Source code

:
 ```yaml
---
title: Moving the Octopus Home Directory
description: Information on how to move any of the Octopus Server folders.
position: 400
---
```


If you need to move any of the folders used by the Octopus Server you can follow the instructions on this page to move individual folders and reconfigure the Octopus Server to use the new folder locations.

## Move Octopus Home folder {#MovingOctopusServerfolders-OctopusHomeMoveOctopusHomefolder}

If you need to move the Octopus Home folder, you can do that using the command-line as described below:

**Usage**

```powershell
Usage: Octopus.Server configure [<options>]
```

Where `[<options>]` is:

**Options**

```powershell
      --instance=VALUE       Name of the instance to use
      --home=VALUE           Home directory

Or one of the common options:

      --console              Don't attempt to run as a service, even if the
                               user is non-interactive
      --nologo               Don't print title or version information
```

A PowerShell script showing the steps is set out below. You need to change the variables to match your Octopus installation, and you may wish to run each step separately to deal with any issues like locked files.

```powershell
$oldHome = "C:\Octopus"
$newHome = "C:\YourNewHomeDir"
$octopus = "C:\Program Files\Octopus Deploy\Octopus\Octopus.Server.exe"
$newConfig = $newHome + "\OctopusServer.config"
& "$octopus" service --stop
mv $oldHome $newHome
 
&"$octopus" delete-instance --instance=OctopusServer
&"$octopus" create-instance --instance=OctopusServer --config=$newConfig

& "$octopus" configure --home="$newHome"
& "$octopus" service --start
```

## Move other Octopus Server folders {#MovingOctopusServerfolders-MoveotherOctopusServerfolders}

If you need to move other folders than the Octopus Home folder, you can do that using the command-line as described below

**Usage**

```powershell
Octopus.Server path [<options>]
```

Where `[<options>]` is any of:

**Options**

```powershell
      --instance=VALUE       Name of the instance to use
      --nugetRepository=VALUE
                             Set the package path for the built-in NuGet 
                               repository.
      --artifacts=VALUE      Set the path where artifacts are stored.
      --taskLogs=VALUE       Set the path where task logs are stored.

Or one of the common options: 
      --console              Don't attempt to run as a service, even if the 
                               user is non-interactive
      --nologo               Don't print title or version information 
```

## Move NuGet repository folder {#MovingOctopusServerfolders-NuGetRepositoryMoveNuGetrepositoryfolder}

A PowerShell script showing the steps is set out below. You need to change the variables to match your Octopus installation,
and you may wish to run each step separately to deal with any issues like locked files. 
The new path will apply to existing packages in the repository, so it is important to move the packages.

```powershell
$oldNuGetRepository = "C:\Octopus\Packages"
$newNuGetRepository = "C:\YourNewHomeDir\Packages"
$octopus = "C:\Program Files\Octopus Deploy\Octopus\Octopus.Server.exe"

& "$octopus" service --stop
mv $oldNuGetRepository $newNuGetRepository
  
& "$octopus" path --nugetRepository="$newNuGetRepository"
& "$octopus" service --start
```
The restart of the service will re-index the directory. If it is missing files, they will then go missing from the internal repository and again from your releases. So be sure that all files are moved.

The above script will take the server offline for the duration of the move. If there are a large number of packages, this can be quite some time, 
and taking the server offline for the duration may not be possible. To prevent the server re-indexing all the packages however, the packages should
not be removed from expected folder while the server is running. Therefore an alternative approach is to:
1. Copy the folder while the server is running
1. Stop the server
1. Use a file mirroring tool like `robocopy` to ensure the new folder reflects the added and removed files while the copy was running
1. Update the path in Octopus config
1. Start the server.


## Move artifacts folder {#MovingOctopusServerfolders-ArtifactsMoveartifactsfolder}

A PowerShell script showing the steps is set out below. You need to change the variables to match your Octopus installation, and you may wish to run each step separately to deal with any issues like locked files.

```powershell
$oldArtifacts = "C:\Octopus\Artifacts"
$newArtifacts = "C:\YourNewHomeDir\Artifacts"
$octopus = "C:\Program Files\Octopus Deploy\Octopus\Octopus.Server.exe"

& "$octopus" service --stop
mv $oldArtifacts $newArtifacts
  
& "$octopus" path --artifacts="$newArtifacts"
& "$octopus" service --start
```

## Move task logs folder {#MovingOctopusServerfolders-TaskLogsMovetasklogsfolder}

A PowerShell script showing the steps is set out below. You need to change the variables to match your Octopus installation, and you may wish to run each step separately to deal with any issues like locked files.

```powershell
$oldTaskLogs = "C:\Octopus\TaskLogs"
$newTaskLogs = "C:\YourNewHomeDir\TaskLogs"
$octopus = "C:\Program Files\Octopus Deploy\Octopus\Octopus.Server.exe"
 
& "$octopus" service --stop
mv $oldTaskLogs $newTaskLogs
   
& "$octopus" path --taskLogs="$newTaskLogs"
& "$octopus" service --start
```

□ □ □ □ □

- WHAT YOU ARE ASKED TO DO:
Transcribe the listing above in full, so that every line matches exactly.

- RESPONSE TO THIS TASK:
Source code

:
 ```yaml
---
title: Moving the Octopus Home Directory
description: Information on how to move any of the Octopus Server folders.
position: 400
---
```


If you need to move any of the folders used by the Octopus Server you can follow the instructions on this page to move individual folders and reconfigure the Octopus Server to use the new folder locations.

## Move Octopus Home folder {#MovingOctopusServerfolders-OctopusHomeMoveOctopusHomefolder}

If you need to move the Octopus Home folder, you can do that using the command-line as described below:

**Usage**

```powershell
Usage: Octopus.Server configure [<options>]
```

Where `[<options>]` is:

**Options**

```powershell
      --instance=VALUE       Name of the instance to use
      --home=VALUE           Home directory

Or one of the common options:

      --console              Don't attempt to run as a service, even if the
                               user is non-interactive
      --nologo               Don't print title or version information
```

A PowerShell script showing the steps is set out below. You need to change the variables to match your Octopus installation, and you may wish to run each step separately to deal with any issues like locked files.

```powershell
$oldHome = "C:\Octopus"
$newHome = "C:\YourNewHomeDir"
$octopus = "C:\Program Files\Octopus Deploy\Octopus\Octopus.Server.exe"
$newConfig = $newHome + "\OctopusServer.config"
& "$octopus" service --stop
mv $oldHome $newHome
 
&"$octopus" delete-instance --instance=OctopusServer
&"$octopus" create-instance --instance=OctopusServer --config=$newConfig

& "$octopus" configure --home="$newHome"
& "$octopus" service --start
```

## Move other Octopus Server folders {#MovingOctopusServerfolders-MoveotherOctopusServerfolders}

If you need to move other folders than the Octopus Home folder, you can do that using the command-line as described below

**Usage**

```powershell
Octopus.Server path [<options>]
```

Where `[<options>]` is any of:

**Options**

```powershell
      --instance=VALUE       Name of the instance to use
      --nugetRepository=VALUE
                             Set the package path for the built-in NuGet 
                               repository.
      --artifacts=VALUE      Set the path where artifacts are stored.
      --taskLogs=VALUE       Set the path where task logs are stored.

Or one of the common options: 
      --console              Don't attempt to run as a service, even if the 
                               user is non-interactive
      --nologo               Don't print title or version information 
```

## Move NuGet repository folder {#MovingOctopusServerfolders-NuGetRepositoryMoveNuGetrepositoryfolder}

A PowerShell script showing the steps is set out below. You need to change the variables to match your Octopus installation,
and you may wish to run each step separately to deal with any issues like locked files. 
The new path will apply to existing packages in the repository, so it is important to move the packages.

```powershell
$oldNuGetRepository = "C:\Octopus\Packages"
$newNuGetRepository = "C:\YourNewHomeDir\Packages"
$octopus = "C:\Program Files\Octopus Deploy\Octopus\Octopus.Server.exe"

& "$octopus" service --stop
mv $oldNuGetRepository $newNuGetRepository
  
& "$octopus" path --nugetRepository="$newNuGetRepository"
& "$octopus" service --start
```
The restart of the service will re-index the directory. If it is missing files, they will then go missing from the internal repository and again from your releases. So be sure that all files are moved.

The above script will take the server offline for the duration of the move. If there are a large number of packages, this can be quite some time, 
and taking the server offline for the duration may not be possible. To prevent the server re-indexing all the packages however, the packages should
not be removed from expected folder while the server is running. Therefore an alternative approach is to:
1. Copy the folder while the server is running
1. Stop the server
1. Use a file mirroring tool like `robocopy` to ensure the new folder reflects the added and removed files while the copy was running
1. Update the path in Octopus config
1. Start the server.


## Move artifacts folder {#MovingOctopusServerfolders-ArtifactsMoveartifactsfolder}

A PowerShell script showing the steps is set out below. You need to change the variables to match your Octopus installation, and you may wish to run each step separately to deal with any issues like locked files.

```powershell
$oldArtifacts = "C:\Octopus\Artifacts"
$newArtifacts = "C:\YourNewHomeDir\Artifacts"
$octopus = "C:\Program Files\Octopus Deploy\Octopus\Octopus.Server.exe"

& "$octopus" service --stop
mv $oldArtifacts $newArtifacts
  
& "$octopus" path --artifacts="$newArtifacts"
& "$octopus" service --start
```

## Move task logs folder {#MovingOctopusServerfolders-TaskLogsMovetasklogsfolder}

A PowerShell script showing the steps is set out below. You need to change the variables to match your Octopus installation, and you may wish to run each step separately to deal with any issues like locked files.

```powershell
$oldTaskLogs = "C:\Octopus\TaskLogs"
$newTaskLogs = "C:\YourNewHomeDir\TaskLogs"
$octopus = "C:\Program Files\Octopus Deploy\Octopus\Octopus.Server.exe"
 
& "$octopus" service --stop
mv $oldTaskLogs $newTaskLogs
   
& "$octopus" path --taskLogs="$newTaskLogs"
& "$octopus" service --start
```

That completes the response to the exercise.